### Problem details
Print them exactly: the lines from the beginning of the entries below through the line that contains "componentes, y se la", and only those, with the pictures left out.

### Source data
%%

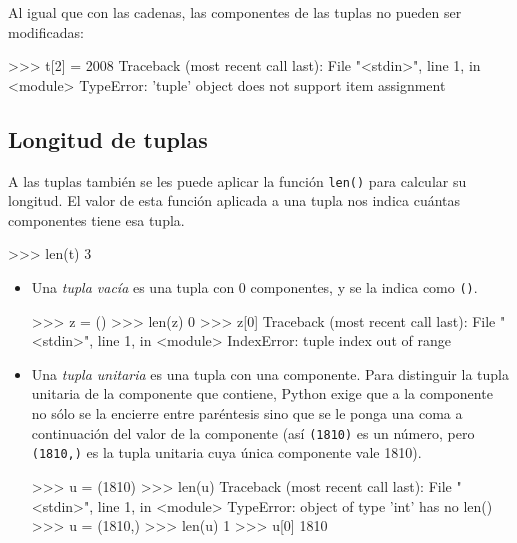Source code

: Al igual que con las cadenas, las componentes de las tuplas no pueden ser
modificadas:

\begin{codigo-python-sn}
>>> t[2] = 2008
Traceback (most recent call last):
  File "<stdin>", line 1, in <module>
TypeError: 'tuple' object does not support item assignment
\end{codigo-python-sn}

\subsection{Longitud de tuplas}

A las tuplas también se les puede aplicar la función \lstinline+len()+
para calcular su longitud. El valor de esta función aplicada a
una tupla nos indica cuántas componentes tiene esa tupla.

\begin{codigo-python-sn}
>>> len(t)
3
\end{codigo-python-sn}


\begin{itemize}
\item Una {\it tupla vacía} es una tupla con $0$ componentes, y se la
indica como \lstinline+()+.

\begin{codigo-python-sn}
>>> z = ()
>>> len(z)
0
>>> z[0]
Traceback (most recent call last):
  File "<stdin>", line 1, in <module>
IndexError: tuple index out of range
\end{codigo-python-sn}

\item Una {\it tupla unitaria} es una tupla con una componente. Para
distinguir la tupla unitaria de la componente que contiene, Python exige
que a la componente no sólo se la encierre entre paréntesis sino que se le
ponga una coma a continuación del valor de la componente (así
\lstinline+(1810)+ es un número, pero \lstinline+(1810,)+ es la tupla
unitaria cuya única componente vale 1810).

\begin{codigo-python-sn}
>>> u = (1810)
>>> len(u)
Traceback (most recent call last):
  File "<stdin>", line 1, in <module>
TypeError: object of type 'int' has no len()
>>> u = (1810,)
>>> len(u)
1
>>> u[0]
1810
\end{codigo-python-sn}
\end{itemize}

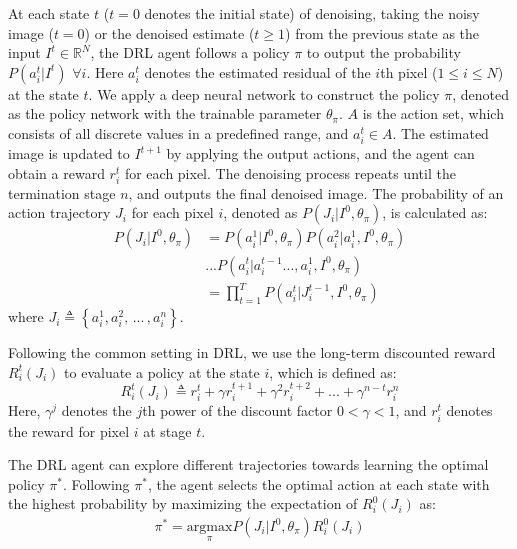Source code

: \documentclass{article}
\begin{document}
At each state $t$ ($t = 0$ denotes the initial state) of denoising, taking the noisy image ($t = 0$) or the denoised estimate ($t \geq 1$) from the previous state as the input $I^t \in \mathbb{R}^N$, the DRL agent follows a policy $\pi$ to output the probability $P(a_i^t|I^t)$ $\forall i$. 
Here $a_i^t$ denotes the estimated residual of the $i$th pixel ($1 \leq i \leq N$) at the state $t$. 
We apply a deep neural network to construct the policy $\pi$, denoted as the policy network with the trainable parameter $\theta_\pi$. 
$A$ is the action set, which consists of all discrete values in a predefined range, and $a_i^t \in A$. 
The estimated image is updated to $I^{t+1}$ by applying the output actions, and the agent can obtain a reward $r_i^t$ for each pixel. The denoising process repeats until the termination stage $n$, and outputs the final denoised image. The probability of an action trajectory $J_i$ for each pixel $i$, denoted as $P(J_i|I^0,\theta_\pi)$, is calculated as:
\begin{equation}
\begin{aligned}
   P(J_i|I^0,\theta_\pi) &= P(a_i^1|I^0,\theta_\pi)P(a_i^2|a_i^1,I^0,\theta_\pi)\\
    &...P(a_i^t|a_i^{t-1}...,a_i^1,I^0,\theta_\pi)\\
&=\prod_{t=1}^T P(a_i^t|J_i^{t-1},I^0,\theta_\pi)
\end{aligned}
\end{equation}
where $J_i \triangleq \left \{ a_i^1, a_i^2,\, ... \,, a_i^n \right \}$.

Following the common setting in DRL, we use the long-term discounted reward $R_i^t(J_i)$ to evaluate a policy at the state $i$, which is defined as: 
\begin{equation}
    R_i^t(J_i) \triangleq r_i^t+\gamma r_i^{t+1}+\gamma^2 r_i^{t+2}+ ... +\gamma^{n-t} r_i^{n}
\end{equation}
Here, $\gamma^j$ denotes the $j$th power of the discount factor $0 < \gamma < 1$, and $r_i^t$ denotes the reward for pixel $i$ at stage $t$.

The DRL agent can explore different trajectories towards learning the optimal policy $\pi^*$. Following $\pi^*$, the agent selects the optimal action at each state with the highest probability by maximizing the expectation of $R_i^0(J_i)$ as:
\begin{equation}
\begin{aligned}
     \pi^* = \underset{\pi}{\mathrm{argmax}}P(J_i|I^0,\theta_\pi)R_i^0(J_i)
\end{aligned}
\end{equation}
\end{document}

%%

### Written answer
Source code

: Al igual que con las cadenas, las componentes de las tuplas no pueden ser
modificadas:

\begin{codigo-python-sn}
>>> t[2] = 2008
Traceback (most recent call last):
  File "<stdin>", line 1, in <module>
TypeError: 'tuple' object does not support item assignment
\end{codigo-python-sn}

\subsection{Longitud de tuplas}

A las tuplas también se les puede aplicar la función \lstinline+len()+
para calcular su longitud. El valor de esta función aplicada a
una tupla nos indica cuántas componentes tiene esa tupla.

\begin{codigo-python-sn}
>>> len(t)
3
\end{codigo-python-sn}


\begin{itemize}
\item Una {\it tupla vacía} es una tupla con $0$ componentes, y se la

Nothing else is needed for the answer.